Twenty-Four Victors, Twenty-Four Tributes: Meet Your Quarter Quell Contestants.
001. Gloss
Gloss is twelve minutes older than his sister and had an extra year to prepare for the Games.
She never lets him forget it.
002. Cashmere
She hates her brother more than any of the Rebels hates the Capitol. She's heard murmurings about organized dissent; she's even tried asking Finnick about plans, but he doesn't trust her.
Maybe he shouldn't.
She's from a Career district, yes, but so is he, and Finnick of all people should understand what Cashmere has been through. But that is precisely why Finnick wouldn't trust Cashmere as far as he could throw her, and she knows it – with lives like theirs, a person's interests condense to one dark, shining, blood-tipped point inside them. Survival.
When she was fifteen, Cashmere's name was called to represent District 1, and in the dark of night, hidden away in one tiny bed together, Gloss told Cashmere he was jealous. It was the first time that it ever occurred to Cashmere that something might be wrong with training little boys to be killers – that something was wrong with her brother.
But she can't worry about that. She can't worry about the fact that her brother wishes he were in her place; he could have Volunteered, if he wanted it so badly. She points it out and he says, but then I'd have to kill you.
Cashmere decides later that it never would have happened. She wants to live so badly that she would have killed her brother in his sleep on the first night in the Arena just to have fewer Tributes left to fight. She doesn't really do alliances, not in those first Games. The Sponsors like her because she's beautiful and brutal – that's her strategy going in, of course, because she's been trained well and knows enough about past games to recognize what she needs to do to win.

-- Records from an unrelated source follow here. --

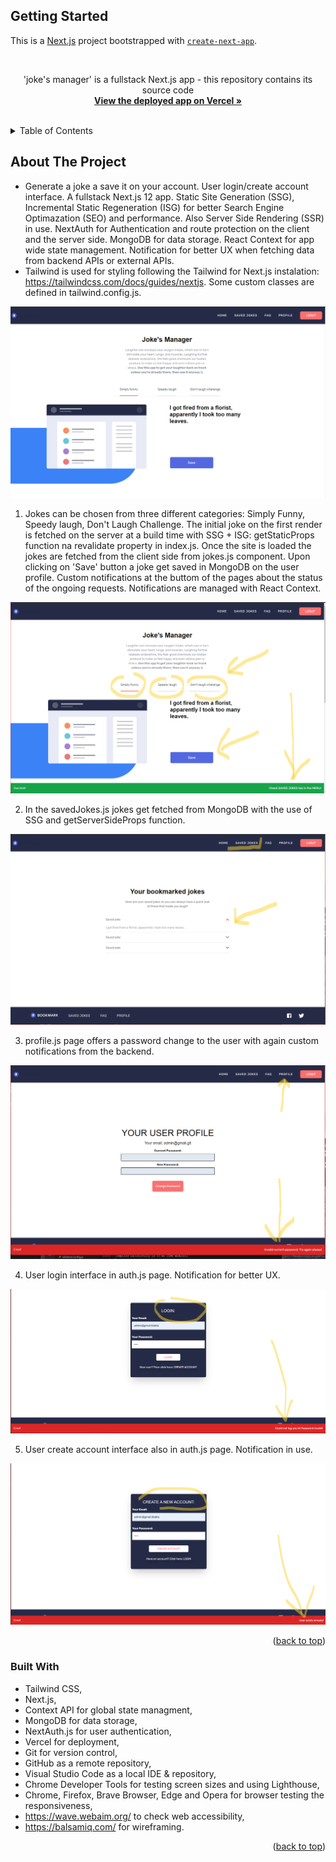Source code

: 

## Getting Started

This is a [Next.js](https://nextjs.org/) project bootstrapped with [`create-next-app`](https://github.com/vercel/next.js/tree/canary/packages/create-next-app).

<a name="readme-top"></a>





<!-- PROJECT LOGO -->
<br />
<div align="center">


  <p>
    'joke's manager' is a fullstack Next.js app - this repository contains its source code
       <br />
    <a href="https://react-next-auth-ashy.vercel.app/"><strong>View the deployed app on Vercel »</strong></a>
    <br />
    <br />
   
  </p>
</div>



<!-- TABLE OF CONTENTS -->
<details>
  <summary>Table of Contents</summary>
  <ol>
    <li><a href="#about-the-project">About The Project</a></li>
    <li><a href="#built-with">Built With</a></li>
  </ol>
</details>



<!-- ABOUT THE PROJECT -->
## About The Project

* Generate a joke a save it on your account. User login/create account interface. A fullstack Next.js 12 app. Static Site Generation (SSG), Incremental Static Regeneration (ISG) for better Search Engine Optimazation (SEO) and performance. Also Server Side Rendering (SSR) in use. NextAuth for Authentication and route protection on the client and the server side. MongoDB for data storage. React Context for app wide state management. Notification for better UX when fetching data from backend APIs or external APIs.
* Tailwind is used for styling following the Tailwind for Next.js instalation: https://tailwindcss.com/docs/guides/nextjs. Some custom classes are defined in tailwind.config.js.


![Product Name Screen Shot](imgs/jokes1.png)




1. Jokes can be chosen from three different categories: Simply Funny, Speedy laugh, Don't Laugh Challenge.
The initial joke on the first render is fetched on the server at a build time with SSG + ISG: getStaticProps function na revalidate property in index.js.
Once the site is loaded the jokes are fetched from the client side from jokes.js component.
Upon clicking on 'Save' button a joke get saved in MongoDB on the user profile.
 Custom notifications at the buttom of the pages about the status of the ongoing requests. Notifications are managed with React Context.

![Product Name Screen Shot](imgs/jokes2.png)



2. In the savedJokes.js jokes get fetched from MongoDB with the use of SSG and getServerSideProps function. 


![Product Name Screen Shot](imgs/jokes3.png)




3. profile.js page offers a password change to the user with again custom notifications from the backend.

![Product Name Screen Shot](imgs/jokes4.png)


4. User login interface in auth.js page. Notification for better UX.

![Product Name Screen Shot](imgs/jokes5.png)


5.  User create account interface also in auth.js page. Notification in use.

![Product Name Screen Shot](imgs/jokes6.png)


<p align="right">(<a href="#readme-top">back to top</a>)</p>



### Built With

* Tailwind CSS,
* Next.js,
* Context API for global state managment,
* MongoDB for data storage,
* NextAuth.js for user authentication,
* Vercel for deployment,
* Git for version control,
* GitHub as a remote repository,
* Visual Studio Code as a local IDE & repository,
* Chrome Developer Tools for testing screen sizes and using Lighthouse,
* Chrome, Firefox, Brave Browser, Edge and Opera for browser testing the responsiveness,
* https://wave.webaim.org/ to check web accessibility,
* https://balsamiq.com/ for wireframing.



<p align="right">(<a href="#readme-top">back to top</a>)</p>










<!-- MARKDOWN LINKS & IMAGES -->

[linkedin-shield]: https://img.shields.io/badge/-LinkedIn-black.svg?style=for-the-badge&logo=linkedin&colorB=555
[linkedin-url]: https://www.linkedin.com/in/tomasz-s-069249244/
[product-screenshot]: images/screenshot.png
[Next.js]: https://img.shields.io/badge/next.js-000000?style=for-the-badge&logo=nextdotjs&logoColor=white
[Next-url]: https://nextjs.org/
[React.js]: https://img.shields.io/badge/React-20232A?style=for-the-badge&logo=react&logoColor=61DAFB
[React-url]: https://reactjs.org/
[Vue.js]: https://img.shields.io/badge/Vue.js-35495E?style=for-the-badge&logo=vuedotjs&logoColor=4FC08D
[Vue-url]: https://vuejs.org/
[Angular.io]: https://img.shields.io/badge/Angular-DD0031?style=for-the-badge&logo=angular&logoColor=white
[Angular-url]: https://angular.io/
[Svelte.dev]: https://img.shields.io/badge/Svelte-4A4A55?style=for-the-badge&logo=svelte&logoColor=FF3E00
[Svelte-url]: https://svelte.dev/
[Laravel.com]: https://img.shields.io/badge/Laravel-FF2D20?style=for-the-badge&logo=laravel&logoColor=white
[Laravel-url]: https://laravel.com
[Bootstrap.com]: https://img.shields.io/badge/Bootstrap-563D7C?style=for-the-badge&logo=bootstrap&logoColor=white
[Bootstrap-url]: https://getbootstrap.com
[JQuery.com]: https://img.shields.io/badge/jQuery-0769AD?style=for-the-badge&logo=jquery&logoColor=white
[JQuery-url]: https://jquery.com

On the second night in the arena, she seduces the male Tribute from District 10. He's one of the most beautiful players in her Games, and she's seen him get two silver parachutes already – one with medicine to soothe welts from the poisonous snow that covers their arena and one with a grenade he uses to cause an avalanche, trapping three Careers behind a wall of fallen boulders and crushing two more.
He is the opponent to beat. And the cameras love him. So Cashmere follows him into the arctic wasteland and knows that every camera in Panem is pointed to her as she takes off all of her clothes and makes him trust her and she smiles for the cameras like a naked angel as she slits his throat just before he comes.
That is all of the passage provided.